THE PROBLEM: The records below must be output exactly, without pictures.

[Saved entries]
= = = = = = =

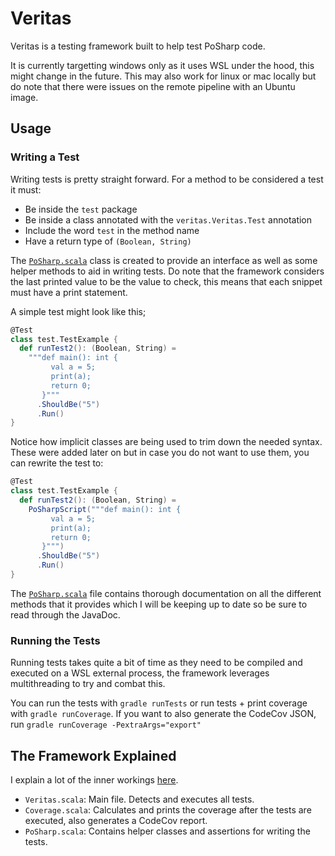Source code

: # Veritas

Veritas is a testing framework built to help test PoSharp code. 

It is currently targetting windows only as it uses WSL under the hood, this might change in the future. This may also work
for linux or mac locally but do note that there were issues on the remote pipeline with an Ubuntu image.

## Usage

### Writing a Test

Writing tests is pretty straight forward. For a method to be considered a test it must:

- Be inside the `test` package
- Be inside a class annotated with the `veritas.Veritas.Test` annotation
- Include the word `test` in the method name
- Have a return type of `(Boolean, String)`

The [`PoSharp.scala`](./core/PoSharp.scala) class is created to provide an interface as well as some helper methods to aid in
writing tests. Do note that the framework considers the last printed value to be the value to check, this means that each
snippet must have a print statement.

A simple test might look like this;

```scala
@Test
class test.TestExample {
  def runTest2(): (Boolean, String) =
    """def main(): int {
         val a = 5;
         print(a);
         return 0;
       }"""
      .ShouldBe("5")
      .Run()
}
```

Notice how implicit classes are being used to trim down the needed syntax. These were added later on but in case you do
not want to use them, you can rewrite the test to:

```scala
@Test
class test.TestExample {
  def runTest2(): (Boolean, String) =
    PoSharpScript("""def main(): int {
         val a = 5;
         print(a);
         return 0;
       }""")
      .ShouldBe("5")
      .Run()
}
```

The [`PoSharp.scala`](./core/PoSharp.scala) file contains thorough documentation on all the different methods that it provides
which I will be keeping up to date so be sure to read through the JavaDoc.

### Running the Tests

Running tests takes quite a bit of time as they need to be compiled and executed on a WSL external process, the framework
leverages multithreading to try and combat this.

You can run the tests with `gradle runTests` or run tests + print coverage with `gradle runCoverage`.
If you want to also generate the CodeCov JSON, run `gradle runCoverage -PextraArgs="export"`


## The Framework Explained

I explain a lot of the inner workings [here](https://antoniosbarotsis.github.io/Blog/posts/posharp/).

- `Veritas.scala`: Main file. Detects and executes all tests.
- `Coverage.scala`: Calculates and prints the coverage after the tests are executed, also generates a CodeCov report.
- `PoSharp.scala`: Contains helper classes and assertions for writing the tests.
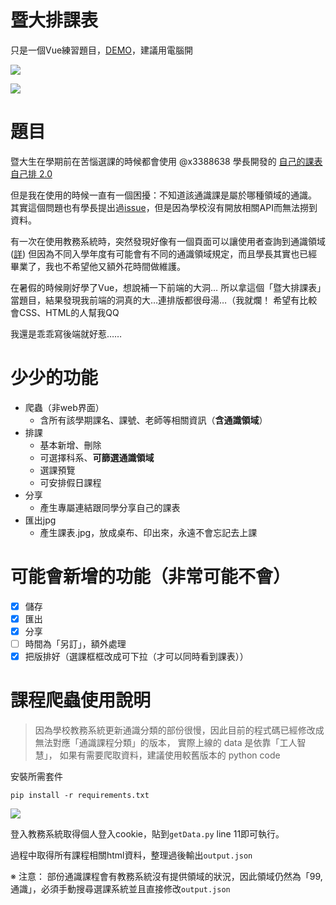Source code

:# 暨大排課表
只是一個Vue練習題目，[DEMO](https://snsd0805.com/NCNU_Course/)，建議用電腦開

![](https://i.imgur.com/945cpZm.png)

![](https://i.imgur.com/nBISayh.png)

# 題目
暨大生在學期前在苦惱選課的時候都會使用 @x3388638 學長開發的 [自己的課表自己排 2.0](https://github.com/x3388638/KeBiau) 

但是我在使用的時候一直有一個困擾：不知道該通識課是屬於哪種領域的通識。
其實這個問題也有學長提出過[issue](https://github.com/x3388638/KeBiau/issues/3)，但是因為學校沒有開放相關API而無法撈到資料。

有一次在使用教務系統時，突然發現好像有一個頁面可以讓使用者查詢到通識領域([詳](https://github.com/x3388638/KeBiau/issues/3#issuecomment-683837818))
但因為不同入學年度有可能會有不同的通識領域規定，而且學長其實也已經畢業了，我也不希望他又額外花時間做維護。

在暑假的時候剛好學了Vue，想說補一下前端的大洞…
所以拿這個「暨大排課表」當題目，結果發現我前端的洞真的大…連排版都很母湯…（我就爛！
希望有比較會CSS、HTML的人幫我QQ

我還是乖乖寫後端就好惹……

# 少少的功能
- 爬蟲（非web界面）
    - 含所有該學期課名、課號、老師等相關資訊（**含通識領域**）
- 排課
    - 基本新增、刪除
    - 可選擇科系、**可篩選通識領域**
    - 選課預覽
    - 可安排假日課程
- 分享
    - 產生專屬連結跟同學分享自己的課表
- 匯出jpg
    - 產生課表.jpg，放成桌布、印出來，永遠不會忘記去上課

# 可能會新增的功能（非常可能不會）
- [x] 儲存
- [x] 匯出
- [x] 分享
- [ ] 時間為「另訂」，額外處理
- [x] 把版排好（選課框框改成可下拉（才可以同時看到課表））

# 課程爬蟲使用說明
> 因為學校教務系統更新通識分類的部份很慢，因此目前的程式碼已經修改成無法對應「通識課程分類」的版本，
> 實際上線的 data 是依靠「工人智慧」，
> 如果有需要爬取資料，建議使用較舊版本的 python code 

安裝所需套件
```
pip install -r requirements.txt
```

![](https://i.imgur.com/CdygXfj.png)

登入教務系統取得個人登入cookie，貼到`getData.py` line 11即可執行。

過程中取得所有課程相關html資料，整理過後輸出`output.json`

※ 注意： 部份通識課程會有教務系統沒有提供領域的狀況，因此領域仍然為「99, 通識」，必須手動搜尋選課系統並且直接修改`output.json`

= = = = = = =

EXERCISE ANSWER:
Source code

: # Veritas

Veritas is a testing framework built to help test PoSharp code. 

It is currently targetting windows only as it uses WSL under the hood, this might change in the future. This may also work
for linux or mac locally but do note that there were issues on the remote pipeline with an Ubuntu image.

## Usage

### Writing a Test

Writing tests is pretty straight forward. For a method to be considered a test it must:

- Be inside the `test` package
- Be inside a class annotated with the `veritas.Veritas.Test` annotation
- Include the word `test` in the method name
- Have a return type of `(Boolean, String)`

The [`PoSharp.scala`](./core/PoSharp.scala) class is created to provide an interface as well as some helper methods to aid in
writing tests. Do note that the framework considers the last printed value to be the value to check, this means that each
snippet must have a print statement.

A simple test might look like this;

```scala
@Test
class test.TestExample {
  def runTest2(): (Boolean, String) =
    """def main(): int {
         val a = 5;
         print(a);
         return 0;
       }"""
      .ShouldBe("5")
      .Run()
}
```

Notice how implicit classes are being used to trim down the needed syntax. These were added later on but in case you do
not want to use them, you can rewrite the test to:

```scala
@Test
class test.TestExample {
  def runTest2(): (Boolean, String) =
    PoSharpScript("""def main(): int {
         val a = 5;
         print(a);
         return 0;
       }""")
      .ShouldBe("5")
      .Run()
}
```

The [`PoSharp.scala`](./core/PoSharp.scala) file contains thorough documentation on all the different methods that it provides
which I will be keeping up to date so be sure to read through the JavaDoc.

### Running the Tests

Running tests takes quite a bit of time as they need to be compiled and executed on a WSL external process, the framework
leverages multithreading to try and combat this.

You can run the tests with `gradle runTests` or run tests + print coverage with `gradle runCoverage`.
If you want to also generate the CodeCov JSON, run `gradle runCoverage -PextraArgs="export"`


## The Framework Explained

I explain a lot of the inner workings [here](https://antoniosbarotsis.github.io/Blog/posts/posharp/).

- `Veritas.scala`: Main file. Detects and executes all tests.
- `Coverage.scala`: Calculates and prints the coverage after the tests are executed, also generates a CodeCov report.
- `PoSharp.scala`: Contains helper classes and assertions for writing the tests.
Source code

:# 暨大排課表
只是一個Vue練習題目，[DEMO](https://snsd0805.com/NCNU_Course/)，建議用電腦開

![](https://i.imgur.com/945cpZm.png)

![](https://i.imgur.com/nBISayh.png)

# 題目
暨大生在學期前在苦惱選課的時候都會使用 @x3388638 學長開發的 [自己的課表自己排 2.0](https://github.com/x3388638/KeBiau) 

但是我在使用的時候一直有一個困擾：不知道該通識課是屬於哪種領域的通識。
其實這個問題也有學長提出過[issue](https://github.com/x3388638/KeBiau/issues/3)，但是因為學校沒有開放相關API而無法撈到資料。

有一次在使用教務系統時，突然發現好像有一個頁面可以讓使用者查詢到通識領域([詳](https://github.com/x3388638/KeBiau/issues/3#issuecomment-683837818))
但因為不同入學年度有可能會有不同的通識領域規定，而且學長其實也已經畢業了，我也不希望他又額外花時間做維護。

在暑假的時候剛好學了Vue，想說補一下前端的大洞…
所以拿這個「暨大排課表」當題目，結果發現我前端的洞真的大…連排版都很母湯…（我就爛！
希望有比較會CSS、HTML的人幫我QQ

我還是乖乖寫後端就好惹……

# 少少的功能
- 爬蟲（非web界面）
    - 含所有該學期課名、課號、老師等相關資訊（**含通識領域**）
- 排課
    - 基本新增、刪除
    - 可選擇科系、**可篩選通識領域**
    - 選課預覽
    - 可安排假日課程
- 分享
    - 產生專屬連結跟同學分享自己的課表
- 匯出jpg
    - 產生課表.jpg，放成桌布、印出來，永遠不會忘記去上課

# 可能會新增的功能（非常可能不會）
- [x] 儲存
- [x] 匯出
- [x] 分享
- [ ] 時間為「另訂」，額外處理
- [x] 把版排好（選課框框改成可下拉（才可以同時看到課表））

# 課程爬蟲使用說明
> 因為學校教務系統更新通識分類的部份很慢，因此目前的程式碼已經修改成無法對應「通識課程分類」的版本，
> 實際上線的 data 是依靠「工人智慧」，
> 如果有需要爬取資料，建議使用較舊版本的 python code 

安裝所需套件
```
pip install -r requirements.txt
```

![](https://i.imgur.com/CdygXfj.png)

登入教務系統取得個人登入cookie，貼到`getData.py` line 11即可執行。

過程中取得所有課程相關html資料，整理過後輸出`output.json`

※ 注意： 部份通識課程會有教務系統沒有提供領域的狀況，因此領域仍然為「99, 通識」，必須手動搜尋選課系統並且直接修改`output.json`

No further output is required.